Scientific classification
- Kingdom: Animalia
- Phylum: Chordata
- Class: Mammalia
- Order: Chiroptera
- Family: Vespertilionidae
- Genus: Corynorhinus
- Species: C. townsendii
- Subspecies: C. t. ingens
- Trinomial name: Corynorhinus townsendii ingens Handley, 1955
- Synonyms: Plecotus townsendii subsp. ingens (Handley, 1955)

= Ozark big-eared bat =

Subspecies of bat

The Ozark big-eared bat (Corynorhinus townsendii ingens) is an endangered species found only in a small number of caves in Arkansas, Oklahoma and Missouri, the southern central United States. Also known as the western big-eared bat, the long-eared bat, and the lump-nosed bat, its appearance is defined by a pair of outsize ears and a lump-adorned nose.
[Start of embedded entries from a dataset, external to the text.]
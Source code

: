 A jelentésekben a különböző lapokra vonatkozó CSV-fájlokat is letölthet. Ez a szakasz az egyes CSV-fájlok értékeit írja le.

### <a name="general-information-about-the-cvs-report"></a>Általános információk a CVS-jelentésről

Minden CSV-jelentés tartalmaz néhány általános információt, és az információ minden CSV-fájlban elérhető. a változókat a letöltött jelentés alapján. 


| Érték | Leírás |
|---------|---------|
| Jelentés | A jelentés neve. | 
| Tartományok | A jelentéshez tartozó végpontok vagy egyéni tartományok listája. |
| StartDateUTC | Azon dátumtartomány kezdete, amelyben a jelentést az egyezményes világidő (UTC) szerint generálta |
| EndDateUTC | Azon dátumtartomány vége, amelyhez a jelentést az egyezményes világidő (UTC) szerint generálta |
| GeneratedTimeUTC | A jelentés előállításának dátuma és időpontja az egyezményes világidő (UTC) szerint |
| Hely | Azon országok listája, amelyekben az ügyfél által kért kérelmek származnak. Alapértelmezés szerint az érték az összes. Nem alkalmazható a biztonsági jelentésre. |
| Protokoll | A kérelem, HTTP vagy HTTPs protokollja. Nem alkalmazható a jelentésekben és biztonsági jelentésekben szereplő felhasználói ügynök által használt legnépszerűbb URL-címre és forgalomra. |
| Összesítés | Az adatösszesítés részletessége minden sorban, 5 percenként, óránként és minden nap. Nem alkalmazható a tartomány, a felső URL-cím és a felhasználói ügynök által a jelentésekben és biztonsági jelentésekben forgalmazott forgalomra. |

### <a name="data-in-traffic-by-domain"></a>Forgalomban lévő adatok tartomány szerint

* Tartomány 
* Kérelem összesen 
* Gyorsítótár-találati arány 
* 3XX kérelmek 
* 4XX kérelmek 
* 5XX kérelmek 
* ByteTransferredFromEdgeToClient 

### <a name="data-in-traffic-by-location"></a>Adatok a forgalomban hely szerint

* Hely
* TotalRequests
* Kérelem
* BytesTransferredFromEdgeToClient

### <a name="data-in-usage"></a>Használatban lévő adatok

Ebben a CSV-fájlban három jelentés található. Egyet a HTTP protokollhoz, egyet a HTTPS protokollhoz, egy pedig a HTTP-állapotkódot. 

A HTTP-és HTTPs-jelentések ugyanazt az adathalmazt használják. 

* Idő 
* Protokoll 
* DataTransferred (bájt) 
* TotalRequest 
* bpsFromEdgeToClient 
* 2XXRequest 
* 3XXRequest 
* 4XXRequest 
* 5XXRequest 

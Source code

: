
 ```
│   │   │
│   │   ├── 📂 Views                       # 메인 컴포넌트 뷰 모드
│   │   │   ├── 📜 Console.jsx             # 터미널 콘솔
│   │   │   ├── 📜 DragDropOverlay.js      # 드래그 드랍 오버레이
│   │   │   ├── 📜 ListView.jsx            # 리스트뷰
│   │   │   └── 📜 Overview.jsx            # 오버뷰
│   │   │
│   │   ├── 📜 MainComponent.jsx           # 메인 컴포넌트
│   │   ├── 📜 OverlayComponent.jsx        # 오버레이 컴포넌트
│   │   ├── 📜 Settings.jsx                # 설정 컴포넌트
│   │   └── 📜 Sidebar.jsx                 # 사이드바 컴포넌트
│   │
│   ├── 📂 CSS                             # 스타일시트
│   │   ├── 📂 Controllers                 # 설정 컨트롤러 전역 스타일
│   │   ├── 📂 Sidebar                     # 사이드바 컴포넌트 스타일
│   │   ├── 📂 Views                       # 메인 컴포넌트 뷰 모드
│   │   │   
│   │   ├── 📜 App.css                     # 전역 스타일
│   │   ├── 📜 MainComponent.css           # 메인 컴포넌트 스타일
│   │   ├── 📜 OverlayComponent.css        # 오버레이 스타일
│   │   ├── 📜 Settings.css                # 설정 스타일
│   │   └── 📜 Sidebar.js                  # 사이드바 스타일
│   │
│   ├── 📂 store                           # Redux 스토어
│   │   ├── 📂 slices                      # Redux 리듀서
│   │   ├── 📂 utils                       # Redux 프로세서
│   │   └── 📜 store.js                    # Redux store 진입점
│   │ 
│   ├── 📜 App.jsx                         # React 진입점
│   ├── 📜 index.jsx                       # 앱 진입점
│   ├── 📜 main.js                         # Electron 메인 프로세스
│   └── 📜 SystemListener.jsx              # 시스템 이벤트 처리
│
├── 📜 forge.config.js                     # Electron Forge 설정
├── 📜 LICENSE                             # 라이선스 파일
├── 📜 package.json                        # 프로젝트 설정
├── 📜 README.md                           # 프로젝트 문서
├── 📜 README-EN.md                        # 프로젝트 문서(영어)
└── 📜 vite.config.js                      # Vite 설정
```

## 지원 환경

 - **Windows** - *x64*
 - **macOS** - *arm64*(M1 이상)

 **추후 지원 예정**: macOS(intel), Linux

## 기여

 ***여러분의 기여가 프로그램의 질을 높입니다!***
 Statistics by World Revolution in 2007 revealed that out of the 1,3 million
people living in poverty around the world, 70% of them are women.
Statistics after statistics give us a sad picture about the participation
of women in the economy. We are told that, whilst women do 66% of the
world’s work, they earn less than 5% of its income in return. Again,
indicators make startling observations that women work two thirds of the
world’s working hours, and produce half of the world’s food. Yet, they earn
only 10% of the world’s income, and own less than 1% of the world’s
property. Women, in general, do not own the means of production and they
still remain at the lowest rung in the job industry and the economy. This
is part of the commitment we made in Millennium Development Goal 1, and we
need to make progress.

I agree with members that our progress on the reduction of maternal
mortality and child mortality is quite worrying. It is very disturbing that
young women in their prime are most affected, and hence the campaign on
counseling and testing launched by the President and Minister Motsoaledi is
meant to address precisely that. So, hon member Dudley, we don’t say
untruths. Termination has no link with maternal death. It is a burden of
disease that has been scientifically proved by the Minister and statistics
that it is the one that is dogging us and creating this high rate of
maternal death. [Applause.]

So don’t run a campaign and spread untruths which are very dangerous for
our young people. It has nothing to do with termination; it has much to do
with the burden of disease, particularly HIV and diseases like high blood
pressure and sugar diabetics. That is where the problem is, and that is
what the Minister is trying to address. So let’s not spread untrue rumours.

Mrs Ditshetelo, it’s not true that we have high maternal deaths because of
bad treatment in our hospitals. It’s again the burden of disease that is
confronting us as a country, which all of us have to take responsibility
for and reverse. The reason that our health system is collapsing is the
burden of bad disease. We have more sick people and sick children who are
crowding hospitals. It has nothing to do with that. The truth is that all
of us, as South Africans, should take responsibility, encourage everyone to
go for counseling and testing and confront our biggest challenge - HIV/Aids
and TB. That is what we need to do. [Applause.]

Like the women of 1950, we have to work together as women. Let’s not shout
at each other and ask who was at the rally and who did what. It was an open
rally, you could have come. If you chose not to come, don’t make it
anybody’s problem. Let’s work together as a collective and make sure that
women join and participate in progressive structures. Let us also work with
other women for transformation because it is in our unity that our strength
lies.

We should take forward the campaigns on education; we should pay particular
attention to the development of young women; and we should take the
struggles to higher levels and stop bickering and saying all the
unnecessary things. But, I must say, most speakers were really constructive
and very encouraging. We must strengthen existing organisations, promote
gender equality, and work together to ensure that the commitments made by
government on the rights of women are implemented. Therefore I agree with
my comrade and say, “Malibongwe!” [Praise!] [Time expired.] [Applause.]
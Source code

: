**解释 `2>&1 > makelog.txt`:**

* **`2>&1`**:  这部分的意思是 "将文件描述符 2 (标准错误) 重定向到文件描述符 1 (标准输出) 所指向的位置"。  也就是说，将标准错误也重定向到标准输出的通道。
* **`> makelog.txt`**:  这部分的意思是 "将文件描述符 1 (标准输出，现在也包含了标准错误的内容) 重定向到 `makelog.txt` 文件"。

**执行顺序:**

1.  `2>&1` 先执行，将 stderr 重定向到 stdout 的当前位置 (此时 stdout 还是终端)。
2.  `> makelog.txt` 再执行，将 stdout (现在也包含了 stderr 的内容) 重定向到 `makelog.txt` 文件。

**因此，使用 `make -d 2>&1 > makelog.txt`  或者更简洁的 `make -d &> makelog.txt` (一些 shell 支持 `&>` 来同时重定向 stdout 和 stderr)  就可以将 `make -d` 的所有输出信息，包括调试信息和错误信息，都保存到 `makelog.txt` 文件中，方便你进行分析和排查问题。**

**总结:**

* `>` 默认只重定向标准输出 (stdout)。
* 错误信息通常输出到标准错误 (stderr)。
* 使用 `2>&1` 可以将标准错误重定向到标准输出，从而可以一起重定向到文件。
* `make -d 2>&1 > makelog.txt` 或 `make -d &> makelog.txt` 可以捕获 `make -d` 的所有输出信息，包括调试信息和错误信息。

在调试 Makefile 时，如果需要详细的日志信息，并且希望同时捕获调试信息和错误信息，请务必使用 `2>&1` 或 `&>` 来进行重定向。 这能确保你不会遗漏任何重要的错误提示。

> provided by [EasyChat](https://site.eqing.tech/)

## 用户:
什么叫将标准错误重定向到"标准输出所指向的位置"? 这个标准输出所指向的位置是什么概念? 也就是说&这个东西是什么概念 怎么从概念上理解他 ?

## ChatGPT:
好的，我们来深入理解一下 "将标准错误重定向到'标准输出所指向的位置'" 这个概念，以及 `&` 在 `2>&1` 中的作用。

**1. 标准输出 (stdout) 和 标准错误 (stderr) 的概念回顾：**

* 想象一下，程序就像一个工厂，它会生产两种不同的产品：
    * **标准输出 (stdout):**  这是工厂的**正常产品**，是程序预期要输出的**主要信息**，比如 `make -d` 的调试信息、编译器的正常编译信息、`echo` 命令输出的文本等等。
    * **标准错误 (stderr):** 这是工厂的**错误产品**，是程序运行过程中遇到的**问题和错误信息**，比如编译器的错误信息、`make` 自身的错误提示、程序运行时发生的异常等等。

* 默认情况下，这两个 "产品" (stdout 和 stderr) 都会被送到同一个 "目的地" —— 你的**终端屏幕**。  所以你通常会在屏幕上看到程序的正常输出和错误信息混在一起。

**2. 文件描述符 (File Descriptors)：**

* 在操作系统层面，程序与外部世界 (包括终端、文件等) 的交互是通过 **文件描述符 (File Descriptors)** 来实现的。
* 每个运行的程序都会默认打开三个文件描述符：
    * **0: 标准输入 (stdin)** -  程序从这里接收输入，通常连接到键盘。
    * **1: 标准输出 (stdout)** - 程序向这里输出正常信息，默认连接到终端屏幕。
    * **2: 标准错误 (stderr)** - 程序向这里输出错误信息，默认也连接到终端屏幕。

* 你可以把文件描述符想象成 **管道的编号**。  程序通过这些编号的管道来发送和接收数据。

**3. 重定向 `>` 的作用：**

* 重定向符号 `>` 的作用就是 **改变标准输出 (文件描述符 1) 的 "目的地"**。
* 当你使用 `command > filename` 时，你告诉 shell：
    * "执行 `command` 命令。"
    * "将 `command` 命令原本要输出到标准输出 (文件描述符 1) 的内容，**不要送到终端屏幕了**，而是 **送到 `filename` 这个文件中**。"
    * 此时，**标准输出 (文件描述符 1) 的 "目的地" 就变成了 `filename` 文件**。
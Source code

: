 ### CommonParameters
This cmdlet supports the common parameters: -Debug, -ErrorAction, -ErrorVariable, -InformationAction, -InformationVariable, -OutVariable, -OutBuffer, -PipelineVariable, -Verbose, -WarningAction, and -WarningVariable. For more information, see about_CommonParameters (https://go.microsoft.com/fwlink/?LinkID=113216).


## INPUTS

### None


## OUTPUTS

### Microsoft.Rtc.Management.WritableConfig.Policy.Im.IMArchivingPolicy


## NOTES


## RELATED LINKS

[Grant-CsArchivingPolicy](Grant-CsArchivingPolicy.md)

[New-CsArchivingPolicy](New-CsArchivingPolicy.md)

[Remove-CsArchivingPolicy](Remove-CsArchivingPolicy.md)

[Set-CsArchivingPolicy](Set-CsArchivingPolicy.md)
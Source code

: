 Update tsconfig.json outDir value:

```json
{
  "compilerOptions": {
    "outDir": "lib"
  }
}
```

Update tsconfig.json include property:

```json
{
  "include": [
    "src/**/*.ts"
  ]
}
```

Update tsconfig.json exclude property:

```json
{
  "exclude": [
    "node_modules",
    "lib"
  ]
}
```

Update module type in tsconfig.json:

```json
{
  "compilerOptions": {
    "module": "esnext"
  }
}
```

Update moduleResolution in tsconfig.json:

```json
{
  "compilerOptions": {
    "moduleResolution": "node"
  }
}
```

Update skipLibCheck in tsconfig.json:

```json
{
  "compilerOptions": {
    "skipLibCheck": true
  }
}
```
The Ozark big-eared bat is the largest and reddest of the five subspecies of Corynorhinus townsendii, is medium-sized and weighs from 0.2 to 0.5 ounces. It has very large, 1-inch-long ears that connect at the base across the forehead. The snout has large, prominent lumps above the nostrils. These particular bats feed on moths and other insects; they forage along forest edges.

==Importance==
Bats are beneficial to our planet in a myriad of ways. A colony of big brown bats can eat 18 million cucumber beetles. The insectivorous food habits of bats play an important role in maintaining a balance among insect populations. Other species of bats, especially in temperate zones, are insectivorous and collectively consume large quantities of insects. Bat droppings or guano support entire ecosystems of unique organisms, including bacteria which are useful in detoxifying wastes, as well as producing gasohol (mixture of gasoline and alcohol) and certain antibiotics.

==Habitat==
The caves used by Ozark big-eared bats are located in karst regions dominated by oak-hickory forests. Karst, a special type of landscape, is formed by the dissolution of soluble rocks, including limestone and dolomite. The temperature of hibernation caves ranges from 40 to 50 F. The Ozark big-eared bats use caves all year around, thus they are highly susceptible to extinction if their homes vary too greatly in temperature, are disturbed, or are destroyed. The Ozark big-eared bats once lived in caves in Missouri, Arkansas, and Oklahoma,. but they have apparently abandoned their Missouri habitat due to human encroachment and cave disturbance.

==Offspring==
Maternity colonies are located in caves that range in temperature between 50 and 59 F. Big-eared bats mate in the fall and store their sperm during the wintertime and at the end of hibernation, pregnancy occurs. Further reinforcing their fragile state, Ozark big-eared bats give birth to a single offspring. Because of their low birth rate, these mammals can easily become over-exploited. Young bats grow quite rapidly and are capable of flight at three weeks, and by six weeks, they are weaned from the mother.

==Causes of decline==
Concern about the conservation status of bats is developing, as many species of bats are increasingly affected by humans. Bats face multiple threats of pesticide poisoning, roost destruction and closure, habitat loss, diseases such as white nose syndrome, over-exploitation, and extermination as pests. Habitat fragmentation, a major concern, creates a disruption of extensive habitats into bat populations. The primary cause of decline is disturbance. When humans enter hibernation caves, they arouse the bats, whose metabolic rate increases. A single arousal can expend 10 to 30 days of fat reserve. This can result in death by starvation, because the bats have little extra fat reserve. Predation at the cave entrance by house cats, racoons, bobcats, and other animals has also caused significant mortality.

==Conservation efforts==
The U.S. Fish and Wildlife Service has established the Sequoyah/Oklahoma Bat Caves National Wildlife Refuge. In other areas, cave entrances have been fenced—to keep humans and domestic animals out of the caves but to allow bats access.